**What to do**
In the entries that follow, the line with "to \(1/3\), but" opens the range and the line with "example does not" closes it; repeat that range exactly, both lines included.
Segment Start: Entries provided
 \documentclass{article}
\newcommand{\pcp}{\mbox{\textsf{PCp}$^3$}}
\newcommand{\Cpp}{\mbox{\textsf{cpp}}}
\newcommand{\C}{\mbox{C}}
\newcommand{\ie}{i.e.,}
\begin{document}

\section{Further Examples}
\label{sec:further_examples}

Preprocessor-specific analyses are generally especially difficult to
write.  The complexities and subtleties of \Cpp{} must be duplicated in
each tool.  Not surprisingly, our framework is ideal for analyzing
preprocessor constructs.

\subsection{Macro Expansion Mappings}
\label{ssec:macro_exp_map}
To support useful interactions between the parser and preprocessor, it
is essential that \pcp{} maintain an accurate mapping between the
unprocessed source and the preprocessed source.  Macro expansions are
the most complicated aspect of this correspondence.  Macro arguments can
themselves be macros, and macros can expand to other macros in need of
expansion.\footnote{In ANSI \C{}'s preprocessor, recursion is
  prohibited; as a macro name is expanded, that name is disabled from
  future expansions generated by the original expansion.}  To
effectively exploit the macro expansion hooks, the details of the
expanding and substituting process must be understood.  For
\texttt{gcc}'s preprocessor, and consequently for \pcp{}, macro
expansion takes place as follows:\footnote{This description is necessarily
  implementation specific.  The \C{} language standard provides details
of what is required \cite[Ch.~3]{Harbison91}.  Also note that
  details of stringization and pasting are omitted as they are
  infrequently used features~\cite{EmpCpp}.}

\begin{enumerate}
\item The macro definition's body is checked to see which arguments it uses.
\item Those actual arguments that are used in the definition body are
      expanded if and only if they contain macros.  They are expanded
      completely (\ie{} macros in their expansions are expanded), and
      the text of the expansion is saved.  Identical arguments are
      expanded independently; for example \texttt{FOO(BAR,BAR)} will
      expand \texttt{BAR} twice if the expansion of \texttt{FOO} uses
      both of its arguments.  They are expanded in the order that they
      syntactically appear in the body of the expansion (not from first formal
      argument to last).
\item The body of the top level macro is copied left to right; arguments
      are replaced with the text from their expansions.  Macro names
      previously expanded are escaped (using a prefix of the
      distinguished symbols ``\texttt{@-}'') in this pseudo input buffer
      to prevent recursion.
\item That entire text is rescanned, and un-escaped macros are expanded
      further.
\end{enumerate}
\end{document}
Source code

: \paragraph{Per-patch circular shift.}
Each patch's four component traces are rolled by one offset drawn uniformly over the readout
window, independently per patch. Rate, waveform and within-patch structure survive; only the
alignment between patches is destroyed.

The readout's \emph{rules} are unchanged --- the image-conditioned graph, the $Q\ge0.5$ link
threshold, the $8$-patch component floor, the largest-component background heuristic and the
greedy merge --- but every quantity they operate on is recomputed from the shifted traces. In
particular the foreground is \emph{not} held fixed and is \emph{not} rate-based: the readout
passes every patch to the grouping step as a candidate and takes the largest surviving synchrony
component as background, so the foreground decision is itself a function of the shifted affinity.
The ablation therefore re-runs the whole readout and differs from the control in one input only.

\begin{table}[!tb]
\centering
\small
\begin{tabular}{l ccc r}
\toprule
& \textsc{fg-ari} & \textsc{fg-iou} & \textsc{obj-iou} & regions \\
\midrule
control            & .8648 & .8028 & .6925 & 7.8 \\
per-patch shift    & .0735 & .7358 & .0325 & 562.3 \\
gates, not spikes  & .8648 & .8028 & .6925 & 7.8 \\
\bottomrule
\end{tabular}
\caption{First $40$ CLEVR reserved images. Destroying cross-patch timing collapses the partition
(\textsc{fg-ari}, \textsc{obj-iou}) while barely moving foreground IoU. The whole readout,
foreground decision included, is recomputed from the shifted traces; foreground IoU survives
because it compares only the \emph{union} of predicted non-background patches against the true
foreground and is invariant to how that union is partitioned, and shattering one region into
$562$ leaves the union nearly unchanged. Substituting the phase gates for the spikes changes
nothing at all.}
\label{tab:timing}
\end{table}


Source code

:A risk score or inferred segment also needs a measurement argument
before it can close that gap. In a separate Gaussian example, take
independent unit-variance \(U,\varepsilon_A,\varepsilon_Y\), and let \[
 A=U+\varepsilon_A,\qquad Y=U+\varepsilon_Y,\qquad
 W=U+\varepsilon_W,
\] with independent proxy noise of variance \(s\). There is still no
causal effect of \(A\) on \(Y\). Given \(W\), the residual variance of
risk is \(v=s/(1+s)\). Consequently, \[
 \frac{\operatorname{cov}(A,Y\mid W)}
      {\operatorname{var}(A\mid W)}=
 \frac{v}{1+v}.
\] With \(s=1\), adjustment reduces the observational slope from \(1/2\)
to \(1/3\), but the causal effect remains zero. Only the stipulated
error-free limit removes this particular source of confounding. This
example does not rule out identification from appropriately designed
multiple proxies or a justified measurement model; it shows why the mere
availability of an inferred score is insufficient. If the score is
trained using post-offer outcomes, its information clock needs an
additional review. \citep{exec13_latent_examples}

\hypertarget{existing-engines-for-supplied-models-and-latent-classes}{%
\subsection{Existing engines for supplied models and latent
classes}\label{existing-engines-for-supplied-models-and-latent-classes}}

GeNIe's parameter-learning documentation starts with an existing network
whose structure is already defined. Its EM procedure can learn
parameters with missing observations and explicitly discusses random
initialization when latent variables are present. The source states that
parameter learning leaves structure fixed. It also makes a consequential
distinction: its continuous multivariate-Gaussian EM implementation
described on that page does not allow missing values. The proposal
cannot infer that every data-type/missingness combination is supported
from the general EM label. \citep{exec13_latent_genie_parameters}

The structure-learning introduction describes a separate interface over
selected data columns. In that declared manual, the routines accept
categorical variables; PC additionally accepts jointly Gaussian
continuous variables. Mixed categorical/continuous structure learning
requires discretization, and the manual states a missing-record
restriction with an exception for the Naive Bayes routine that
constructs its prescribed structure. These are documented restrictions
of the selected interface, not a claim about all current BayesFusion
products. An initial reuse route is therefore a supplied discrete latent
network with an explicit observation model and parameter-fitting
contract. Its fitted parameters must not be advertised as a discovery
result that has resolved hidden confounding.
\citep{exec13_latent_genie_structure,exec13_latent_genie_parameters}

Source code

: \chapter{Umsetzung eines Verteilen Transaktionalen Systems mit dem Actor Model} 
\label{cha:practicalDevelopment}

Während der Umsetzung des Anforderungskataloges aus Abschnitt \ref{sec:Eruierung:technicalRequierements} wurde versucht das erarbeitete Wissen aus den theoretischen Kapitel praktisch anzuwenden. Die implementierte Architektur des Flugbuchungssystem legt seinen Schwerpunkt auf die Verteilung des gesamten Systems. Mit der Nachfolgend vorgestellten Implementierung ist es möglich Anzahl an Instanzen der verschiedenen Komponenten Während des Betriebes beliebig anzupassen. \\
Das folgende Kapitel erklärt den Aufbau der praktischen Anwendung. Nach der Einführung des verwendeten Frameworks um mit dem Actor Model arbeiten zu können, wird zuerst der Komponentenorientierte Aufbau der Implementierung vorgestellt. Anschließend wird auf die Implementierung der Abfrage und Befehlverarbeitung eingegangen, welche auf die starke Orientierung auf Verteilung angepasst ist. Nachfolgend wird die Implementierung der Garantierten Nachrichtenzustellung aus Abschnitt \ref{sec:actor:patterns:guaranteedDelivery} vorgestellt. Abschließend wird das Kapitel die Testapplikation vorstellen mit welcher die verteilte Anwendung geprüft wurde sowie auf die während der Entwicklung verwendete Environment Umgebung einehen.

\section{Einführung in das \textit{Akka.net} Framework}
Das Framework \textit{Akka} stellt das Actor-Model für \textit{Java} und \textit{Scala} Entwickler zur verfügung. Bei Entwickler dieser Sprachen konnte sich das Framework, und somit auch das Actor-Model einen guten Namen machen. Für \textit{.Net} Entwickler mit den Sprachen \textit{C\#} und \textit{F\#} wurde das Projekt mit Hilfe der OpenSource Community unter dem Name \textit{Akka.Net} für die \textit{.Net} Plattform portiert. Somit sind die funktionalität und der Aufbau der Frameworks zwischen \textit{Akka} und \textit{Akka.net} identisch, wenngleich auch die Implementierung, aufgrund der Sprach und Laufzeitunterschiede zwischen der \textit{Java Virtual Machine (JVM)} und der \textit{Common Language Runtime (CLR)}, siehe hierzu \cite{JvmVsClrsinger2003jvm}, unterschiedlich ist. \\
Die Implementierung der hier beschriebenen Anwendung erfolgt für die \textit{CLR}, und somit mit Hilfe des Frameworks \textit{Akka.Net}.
Segment End: Entries provided
**Result**
to \(1/3\), but the causal effect remains zero. Only the stipulated
error-free limit removes this particular source of confounding. This
example does not rule out identification from appropriately designed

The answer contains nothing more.